### EXTRACTED DATA
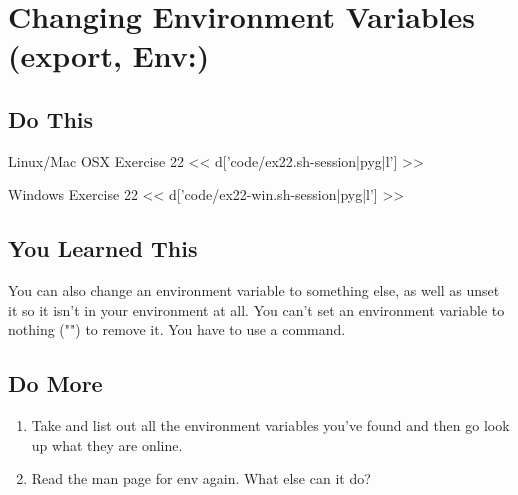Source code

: \chapter{Changing Environment Variables (export, Env:)}

\section{Do This}

\begin{code}{Linux/Mac OSX Exercise 22}
<< d['code/ex22.sh-session|pyg|l'] >>
\end{code}

\begin{code}{Windows Exercise 22}
<< d['code/ex22-win.sh-session|pyg|l'] >>
\end{code}

\section{You Learned This}

You can also change an environment variable to something else, as well as
unset it so it isn't in your environment at all.  You can't set an
environment variable to nothing ("") to remove it.  You have to use a 
command.

\section{Do More}

\begin{enumerate}
\item Take and list out all the environment variables you've found and 
    then go look up what they are online.
\item Read the man page for env again.  What else can it do?
\end{enumerate}

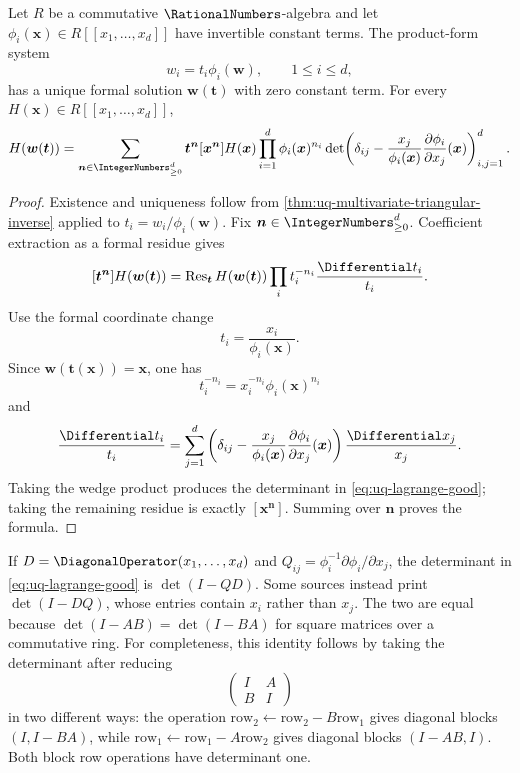 \begin{theorem}
\label{thm:uq-lagrange-good}
Let \(R\) be a commutative \(\RationalNumbers\)-algebra and let
\(\phi_i(\bm x)\in R[[x_1,\ldots,x_d]]\) have invertible constant terms.
The product-form system
\[
 w_i=t_i\phi_i(\bm w),\qquad 1\le i\le d,
\]
has a unique formal solution \(\bm w(\bm t)\) with zero constant term.  For
every \(H(\bm x)\in R[[x_1,\ldots,x_d]]\),
\begin{equation}
\label{eq:uq-lagrange-good}
 H(\bm w(\bm t))
 =
 \sum_{\bm n\in\IntegerNumbers_{\ge0}^d}\bm t^{\bm n}
 [\bm x^{\bm n}]
 H(\bm x)\prod_{i=1}^{d}\phi_i(\bm x)^{n_i}
 \det\!\left(
 \delta_{ij}
 -\frac{x_j}{\phi_i(\bm x)}
 \frac{\partial\phi_i}{\partial x_j}(\bm x)
 \right)_{i,j=1}^{d}.
\end{equation}
\end{theorem}

\begin{proof}
Existence and uniqueness follow from
\cref{thm:uq-multivariate-triangular-inverse} applied to
\(t_i=w_i/\phi_i(\bm w)\).  Fix \(\bm n\in\IntegerNumbers_{\ge0}^d\).  Coefficient extraction
as a formal residue gives
\[
 [\bm t^{\bm n}]H(\bm w(\bm t))
 =
 \operatorname{Res}_{\bm t}
 H(\bm w(\bm t))
 \prod_i t_i^{-n_i}\frac{\Differential t_i}{t_i}.
\]
Use the formal coordinate change
\[
 t_i=\frac{x_i}{\phi_i(\bm x)}.
\]
Since \(\bm w(\bm t(\bm x))=\bm x\), one has
\[
 t_i^{-n_i}=x_i^{-n_i}\phi_i(\bm x)^{n_i}
\]
and
\[
 \frac{\Differential t_i}{t_i}
 =\sum_{j=1}^{d}\left(
 \delta_{ij}
 -\frac{x_j}{\phi_i(\bm x)}
 \frac{\partial\phi_i}{\partial x_j}(\bm x)
 \right)\frac{\Differential x_j}{x_j}.
\]
Taking the wedge product produces the determinant in
\eqref{eq:uq-lagrange-good}; taking the remaining residue is exactly
\([\bm x^{\bm n}]\).  Summing over \(\bm n\) proves the formula.
\end{proof}

\begin{remark}
\label{rem:uq-good-determinant}
If \(D=\DiagonalOperator(x_1,\ldots,x_d)\) and
\(Q_{ij}=\phi_i^{-1}\partial\phi_i/\partial x_j\), the determinant in
\eqref{eq:uq-lagrange-good} is \(\det(I-QD)\).  Some sources instead print
\(\det(I-DQ)\), whose entries contain \(x_i\) rather than \(x_j\).
The two are equal because \(\det(I-AB)=\det(I-BA)\) for square matrices over
a commutative ring.  For completeness, this identity follows by taking the
determinant after reducing
\[
 \begin{pmatrix}I&A\\ B&I\end{pmatrix}
\]
in two different ways: the operation
\(\text{row}_2\leftarrow\text{row}_2-B\text{row}_1\) gives diagonal blocks
\((I,I-BA)\), while
\(\text{row}_1\leftarrow\text{row}_1-A\text{row}_2\) gives diagonal blocks
\((I-AB,I)\).  Both block row operations have determinant one.
\end{remark}

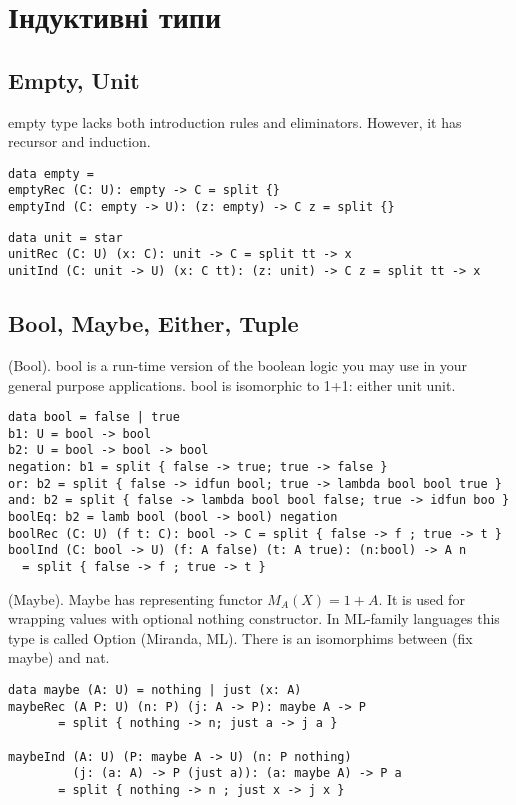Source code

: \newpage
\section{Індуктивні типи}

\subsection{Empty, Unit}

empty type lacks both introduction rules and eliminators. However, it has recursor and induction.

\begin{lstlisting}
data empty =
emptyRec (C: U): empty -> C = split {}
emptyInd (C: empty -> U): (z: empty) -> C z = split {}
\end{lstlisting}

\begin{lstlisting}
data unit = star
unitRec (C: U) (x: C): unit -> C = split tt -> x
unitInd (C: unit -> U) (x: C tt): (z: unit) -> C z = split tt -> x
\end{lstlisting}

\newpage
\subsection{Bool, Maybe, Either, Tuple}

\begin{definition} (Bool).
bool is a run-time version of the boolean logic you may use
in your general purpose applications. bool is isomorphic
to 1+1: either unit unit.
\begin{lstlisting}
data bool = false | true
b1: U = bool -> bool
b2: U = bool -> bool -> bool
negation: b1 = split { false -> true; true -> false }
or: b2 = split { false -> idfun bool; true -> lambda bool bool true }
and: b2 = split { false -> lambda bool bool false; true -> idfun boo }
boolEq: b2 = lamb bool (bool -> bool) negation
boolRec (C: U) (f t: C): bool -> C = split { false -> f ; true -> t }
boolInd (C: bool -> U) (f: A false) (t: A true): (n:bool) -> A n
  = split { false -> f ; true -> t }
\end{lstlisting}
\end{definition}

\begin{definition} (Maybe).
Maybe has representing functor $M_A(X) = 1 + A$.
It is used for wrapping values with optional nothing constructor.
In ML-family languages this type is called Option (Miranda, ML).
There is an isomorphims between (fix maybe) and nat.
\begin{lstlisting}
data maybe (A: U) = nothing | just (x: A)
maybeRec (A P: U) (n: P) (j: A -> P): maybe A -> P
       = split { nothing -> n; just a -> j a }

maybeInd (A: U) (P: maybe A -> U) (n: P nothing)
         (j: (a: A) -> P (just a)): (a: maybe A) -> P a
       = split { nothing -> n ; just x -> j x }
\end{lstlisting}
\end{definition}

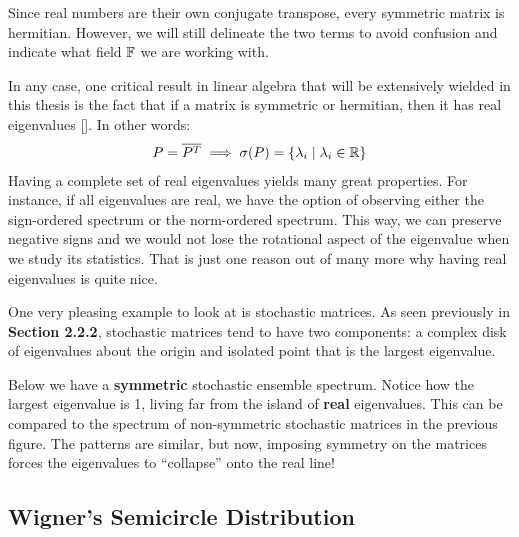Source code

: \begin{remark}
Since real numbers are their own conjugate transpose, every symmetric matrix is hermitian. However, we will still delineate the two terms to avoid confusion and indicate what field $\mathbb{F}$ we are working with.
\end{remark}

In any case, one critical result in linear algebra that will be extensively wielded in this thesis is the fact that if a matrix is symmetric or hermitian, then it has real eigenvalues [\cite{horn}]. In other words:
\begin{align*}
P = \overline{P^{T}} \implies \sigma(P) = \{\lambda_i \mid \lambda_i \in \mathbb{R}\}
\end{align*}
Having a complete set of real eigenvalues yields many great properties. For instance, if all eigenvalues are real, we have the option of observing either the sign-ordered spectrum or the norm-ordered spectrum.
This way, we can preserve negative signs and we would not lose the rotational aspect of the eigenvalue when we study its statistics. That is just one reason out of many more why having real eigenvalues is quite nice.


One very pleasing example to look at is stochastic matrices.
As seen previously in \textbf{Section 2.2.2}, stochastic matrices tend to have two components: a complex disk of eigenvalues about the origin and isolated point that is the largest eigenvalue.

Below we have a \textbf{symmetric} stochastic ensemble spectrum. Notice how the largest eigenvalue is 1, living far from the island of \textbf{real} eigenvalues.
This can be compared to the spectrum of non-symmetric stochastic matrices in the previous figure.
The patterns are similar, but now, imposing symmetry on the matrices forces the eigenvalues to ``collapse'' onto the real line!


\newpage
\subsection{Wigner's Semicircle Distribution}

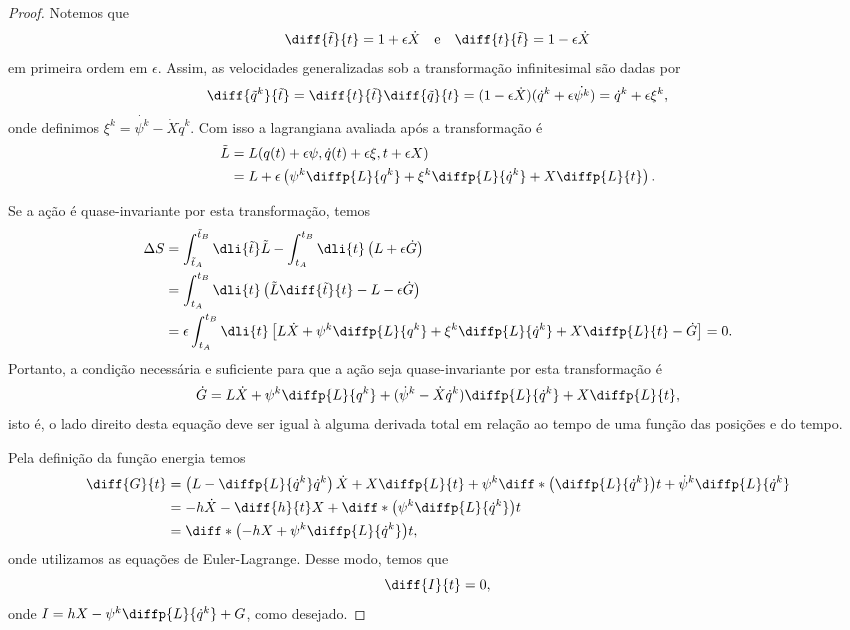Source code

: \begin{proof}
    Notemos que
    \begin{equation*}
        \diff{\tilde{t}}{t} = 1 + \epsilon \dot{X}\quad{\text{e}}\quad\diff{t}{\tilde{t}} = 1 - \epsilon\dot{X}
    \end{equation*}
    em primeira ordem em \(\epsilon\). Assim, as velocidades generalizadas sob a transformação infinitesimal são dadas por
    \begin{equation*}
        \diff{\tilde{q}^k}{\tilde{t}} = \diff{t}{\tilde{t}}\diff{\tilde{q}}{t} = (1 - \epsilon \dot{X})(\dot{q}^k + \epsilon \dot{\psi^k}) = \dot{q}^k + \epsilon \xi^k,
    \end{equation*}
    onde definimos \(\xi^k = \dot{\psi^k} - \dot{X}\dot{q}^k\). Com isso a lagrangiana avaliada após a transformação é
    \begin{align*}
        \tilde{L} &= L(q(t) + \epsilon \psi, \dot{q}(t) + \epsilon\xi, t + \epsilon X)\\
                  &= L + \epsilon \left(\psi^k \diffp{L}{q^k} + \xi^k \diffp{L}{\dot{q}^k} + X\diffp{L}{t}\right).
    \end{align*}

    Se a ação é quase-invariante por esta transformação, temos
    \begin{align*}
        \Delta S &= \int_{\tilde{t}_A}^{\tilde{t}_B}\dli{\tilde{t}} \tilde{L} - \int_{t_A}^{t_B} \dli{t} \left(L + \epsilon \dot{G}\right)\\
                 &= \int_{t_A}^{t_B} \dli{t} \left(\tilde{L}\diff{\tilde{t}}{t} - L - \epsilon \dot{G}\right)\\
                 &= \epsilon\int_{t_A}^{t_B} \dli{t} \left[L\dot{X} + \psi^k \diffp{L}{q^k} + \xi^k\diffp{L}{\dot{q}^k} + X \diffp{L}{t} - \dot{G}\right] = 0.
    \end{align*}
    Portanto, a condição necessária e suficiente para que a ação seja quase-invariante por esta transformação é
    \begin{equation*}
        \dot{G} = L \dot{X} + \psi^k \diffp{L}{q^k} + (\dot{\psi}^k - \dot{X}\dot{q}^k)\diffp{L}{\dot{q}^k} + X\diffp{L}{t},
    \end{equation*}
    isto é, o lado direito desta equação deve ser igual à alguma derivada total em relação ao tempo de uma função das posições e do tempo.

    Pela definição da função energia temos
    \begin{align*}
        \diff{G}{t} &= \left(L - \diffp{L}{\dot{q}^k}\dot{q}^k\right)\dot{X} + X\diffp{L}{t} + \psi^k\diff*{\left(\diffp{L}{\dot{q}^k}\right)}{t} + \dot{\psi}^k\diffp{L}{\dot{q}^k}\\
                    &= -h \dot{X} - \diff{h}{t}X + \diff*{\left(\psi^k\diffp{L}{\dot{q}^k}\right)}{t}\\
                    &= \diff*{\left(-hX + \psi^k\diffp{L}{\dot{q}^k}\right)}{t},
    \end{align*}
    onde utilizamos as equações de Euler-Lagrange. Desse modo, temos que
    \begin{equation*}
        \diff{I}{t} = 0,
    \end{equation*}
    onde \(I = hX - \psi^k\diffp{L}{\dot{q}^k} + G\), como desejado.
\end{proof}

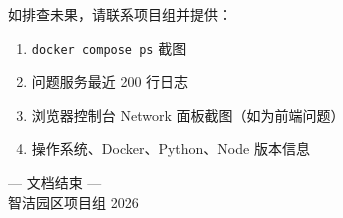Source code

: \documentclass[UTF8,a4paper,11pt]{ctexart}
\begin{document}
\vspace{1em}
\begin{infobox}[技术支持]
如排查未果，请联系项目组并提供：
\begin{enumerate}[leftmargin=1.4em,itemsep=1pt]
  \item \texttt{docker compose ps} 截图
  \item 问题服务最近 200 行日志
  \item 浏览器控制台 Network 面板截图（如为前端问题）
  \item 操作系统、Docker、Python、Node 版本信息
\end{enumerate}
\end{infobox}

\vspace{2em}
\begin{center}
\color{gray}\small --- 文档结束 ---\\[2pt]
智洁园区项目组 \textperiodcentered{} 2026
\end{center}
\end{document}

### WORK INSTRUCTIONS
Look through the entries above and copy each line that has "terms" in it.

### FINISHED TASK
\(\phi_i(\bm x)\in R[[x_1,\ldots,x_d]]\) have invertible constant terms.
Since real numbers are their own conjugate transpose, every symmetric matrix is hermitian. However, we will still delineate the two terms to avoid confusion and indicate what field $\mathbb{F}$ we are working with.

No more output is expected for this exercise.